Yes, both of them are primarily focused on "static" presentations, however the
focus on the telling a good story through your demonstration is the point. In
presenting Krugle at DEMO06 (and winning a DEMOGod award, woohoo!), the
biggest failing we saw in many of the other presentations was the fact that
the "story" was a confusing, convoluted mess.

(B) Spend a lot more time building and practicing your
presentations/demonstrations than you think. Video yourself is great if you
can do it but just standing up and actually running through the entire
presentation/demo repeatedly goes a long ways.

(C) For online/web demos, I always build a completely usable, static
presentation (in Keynote/PowerPoint) using lots of e.g., diagrams and
screenshots so that the presentation still works for the audience even if the
network/server is down/slow.

(D) Have a personality -- and bend it towards your audience. I.e., a
presentation needs to be engaging/interesting to the audience. I.e., think at
least as much about entertaining (in the best possible way) as you do about
being e.g., informative.

(E) Have fun!

Hope this helps, John

------
dkokelley
I don't know exactly what your background/experience is, but experience in
sales will give you good, everyday practice interacting with other people and
demonstrating on the fly.

Like mixmax said, watch for Steve Jobs' presentations. He has a strange
personality but his stage presence is outstanding.

How to win friend and influence people (Dale Carnegie) is also really good.

I would avoid most of the current "sales/presentation" self-help books out
there. Most of them are not worth the paper they're printed on.

One last thought, try and find a mentor or a coach and/or join a speaking
club. Toastmasters (<http://www.toastmasters.org/>) and the National Speakers
Association (<http://www.nsaspeaker.org/>) are good, but they may be overkill
if you don't do demonstrations regularly or to larger audiences.

------
wallflower
There are many things I can list.

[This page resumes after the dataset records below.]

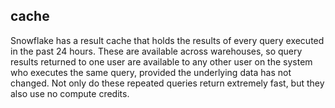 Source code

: ## cache

Snowflake has a result cache that holds the results of every query executed in the past 24 hours.
These are available across warehouses, so query results returned to one user
are available to any other user on the system who executes the same query,
provided the underlying data has not changed. Not only do these repeated queries
return extremely fast, but they also use no compute credits.
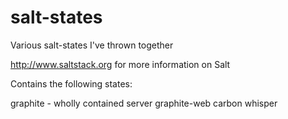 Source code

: salt-states
===========

Various salt-states I've thrown together

http://www.saltstack.org for more information on Salt


Contains the following states:

graphite - wholly contained server
graphite-web
carbon
whisper
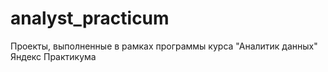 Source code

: # analyst_practicum
Проекты, выполненные в рамках программы курса "Аналитик данных" Яндекс Практикума
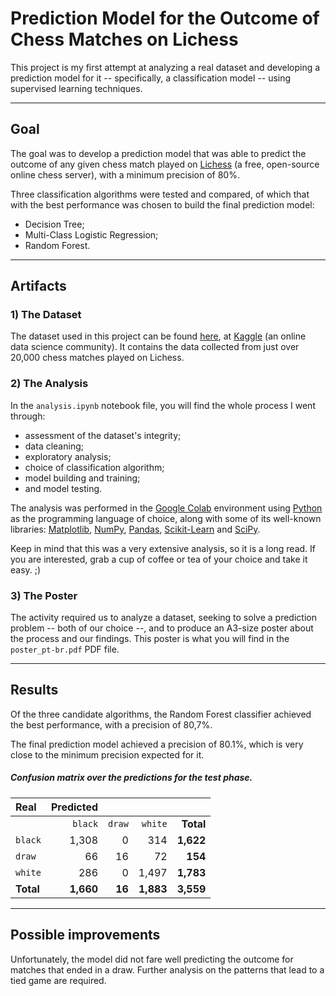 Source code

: # Prediction Model for the Outcome of Chess Matches on Lichess

This project is my first attempt at analyzing a real dataset and developing a prediction model for it -- specifically, a classification model -- using supervised learning techniques.

---

## Goal

The goal was to develop a prediction model that was able to predict the outcome of any given chess match played on [Lichess](https://lichess.org/) (a free, open-source online chess server), with a minimum precision of 80%.

Three classification algorithms were tested and compared, of which that with the best performance was chosen to build the final prediction model:

- Decision Tree;
- Multi-Class Logistic Regression;
- Random Forest.

---

## Artifacts

### 1) The Dataset

The dataset used in this project can be found [here](https://www.kaggle.com/datasnaek/chess), at [Kaggle](https://www.kaggle.com/) (an online data science community). It contains the data collected from just over 20,000 chess matches played on Lichess.

### 2) The Analysis

In the `analysis.ipynb` notebook file, you will find the whole process I went through:

- assessment of the dataset's integrity;
- data cleaning;
- exploratory analysis;
- choice of classification algorithm;
- model building and training;
- and model testing.

The analysis was performed in the [Google Colab](https://colab.research.google.com/) environment using [Python](https://www.python.org/) as the programming language of choice, along with some of its well-known libraries: [Matplotlib](https://matplotlib.org/), [NumPy](https://numpy.org/), [Pandas](https://pandas.pydata.org/), [Scikit-Learn](https://scikit-learn.org/) and [SciPy](https://www.scipy.org/).

Keep in mind that this was a very extensive analysis, so it is a long read. If you are interested, grab a cup of coffee or tea of your choice and take it easy. ;)

### 3) The Poster

The activity required us to analyze a dataset, seeking to solve a prediction problem -- both of our choice --, and to produce an A3-size poster about the process and our findings. This poster is what you will find in the `poster_pt-br.pdf` PDF file.

---

## Results

Of the three candidate algorithms, the Random Forest classifier achieved the best performance, with a precision of 80,7%.

The final prediction model achieved a precision of 80.1%, which is very close to the minimum precision expected for it.

##### Confusion matrix over the predictions for the test phase.

| Real      | Predicted      |             |               |            |
|:----------|---------------:|------------:|--------------:|-----------:|
|           | `black`        | `draw`      | `white`       | **Total**  |
| `black`   |          1,308 |           0 |           314 |  **1,622** |
| `draw`    |             66 |          16 |            72 |    **154** |
| `white`   |            286 |           0 |         1,497 |  **1,783** |
| **Total** |      **1,660** |      **16** |     **1,883** |  **3,559** |

---

## Possible improvements

Unfortunately, the model did not fare well predicting the outcome for matches that ended in a draw. Further analysis on the patterns that lead to a tied game are required.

But I'll provide just one - get a
tripod/camera and videotape yourself presenting.

"Speaking Secrets of the Masters: The Personal Techniques Used by 22 of the
World's Top Professional Speakers" is the best book I have ever come across on
speaking as an art/science because it has many different insights.

------
sanj
1\. <http://presentationzen.blogs.com/>

2\. Practice, practice, practice.

------
edw519
Run, don't walk to:

<http://www.toastmasters.org/>

Listen to mixmax - all the books/info in the world are absolutely no
substitute for practice. Find the smallest toastmasters chapter close to you
(so you get more chances to present), join, and go every week, no matter what.
In 6 months you'll wonder why you ever had to post this here.

I always used my Toastmasters group to practice my sales presentations. It
forced me to be ready by a deadline, and the people there provided excellent
feedback. It gave me a chance to try new things, and best of all, it never
cost me a sale.

(Oops, just noticed that dkokelley suggested the same thing. See?)